Omit all pictures, then repeat the listing exactly.
(Beginning of EXTRACTED INFORMATION)
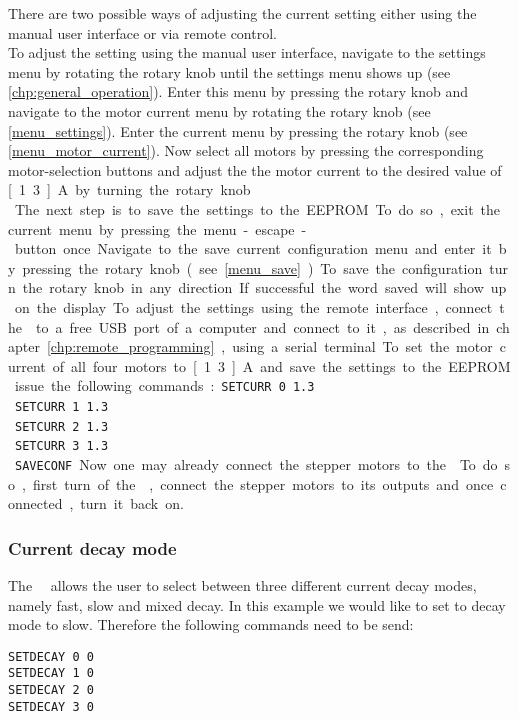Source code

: There are two possible ways of adjusting the current setting either using the manual user interface or via remote control.\\
To adjust the setting using the manual user interface, navigate to the settings menu by rotating the rotary knob until the settings menu shows up (see \ref{chp:general_operation}). Enter this menu by pressing the rotary knob and navigate to the motor current menu by rotating the rotary knob (see \ref{menu_settings}). Enter the current menu by pressing the rotary knob (see \ref{menu_motor_current}). Now select all motors by pressing the corresponding motor-selection buttons and adjust the the motor current to the desired value of \unit[1.3]{A} by turning the rotary knob.\\
The next step is to save the settings to the EEPROM. To do so, exit the current menu by pressing the menu-escape-button once. Navigate to the save current configuration menu and enter it by pressing the rotary knob (see \ref{menu_save}). To save the configuration turn the rotary knob in any direction. If successful the word saved will show up on the display.

To adjust the settings using the remote interface, connect the \productName ~to a free USB port of a computer and connect to it, as described in chapter \ref{chp:remote_programming}, using a serial terminal. To set the motor current of all four motors to \unit[1.3]{A} and save the settings to the EEPROM issue the following commands:

\texttt{SETCURR 0 1.3}\\
\texttt{SETCURR 1 1.3}\\
\texttt{SETCURR 2 1.3}\\
\texttt{SETCURR 3 1.3}\\
\texttt{SAVECONF}

Now one may already connect the stepper motors to the \productName . To do so, first turn of the \productName , connect the stepper motors to its outputs and once connected, turn it back on.

\subsubsection{Current decay mode}
The \productNumber ~\productName ~allows the user to select between three different current decay modes, namely fast, slow and mixed decay. In this example we would like to set to decay mode to slow. Therefore the following commands need to be send:

\texttt{SETDECAY 0 0}\\
\texttt{SETDECAY 1 0}\\
\texttt{SETDECAY 2 0}\\
\texttt{SETDECAY 3 0}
(End of EXTRACTED INFORMATION)
# ANSWER
Source code

: There are two possible ways of adjusting the current setting either using the manual user interface or via remote control.\\
To adjust the setting using the manual user interface, navigate to the settings menu by rotating the rotary knob until the settings menu shows up (see \ref{chp:general_operation}). Enter this menu by pressing the rotary knob and navigate to the motor current menu by rotating the rotary knob (see \ref{menu_settings}). Enter the current menu by pressing the rotary knob (see \ref{menu_motor_current}). Now select all motors by pressing the corresponding motor-selection buttons and adjust the the motor current to the desired value of \unit[1.3]{A} by turning the rotary knob.\\
The next step is to save the settings to the EEPROM. To do so, exit the current menu by pressing the menu-escape-button once. Navigate to the save current configuration menu and enter it by pressing the rotary knob (see \ref{menu_save}). To save the configuration turn the rotary knob in any direction. If successful the word saved will show up on the display.

To adjust the settings using the remote interface, connect the \productName ~to a free USB port of a computer and connect to it, as described in chapter \ref{chp:remote_programming}, using a serial terminal. To set the motor current of all four motors to \unit[1.3]{A} and save the settings to the EEPROM issue the following commands:

\texttt{SETCURR 0 1.3}\\
\texttt{SETCURR 1 1.3}\\
\texttt{SETCURR 2 1.3}\\
\texttt{SETCURR 3 1.3}\\
\texttt{SAVECONF}

Now one may already connect the stepper motors to the \productName . To do so, first turn of the \productName , connect the stepper motors to its outputs and once connected, turn it back on.

\subsubsection{Current decay mode}
The \productNumber ~\productName ~allows the user to select between three different current decay modes, namely fast, slow and mixed decay. In this example we would like to set to decay mode to slow. Therefore the following commands need to be send:

\texttt{SETDECAY 0 0}\\
\texttt{SETDECAY 1 0}\\
\texttt{SETDECAY 2 0}\\
\texttt{SETDECAY 3 0}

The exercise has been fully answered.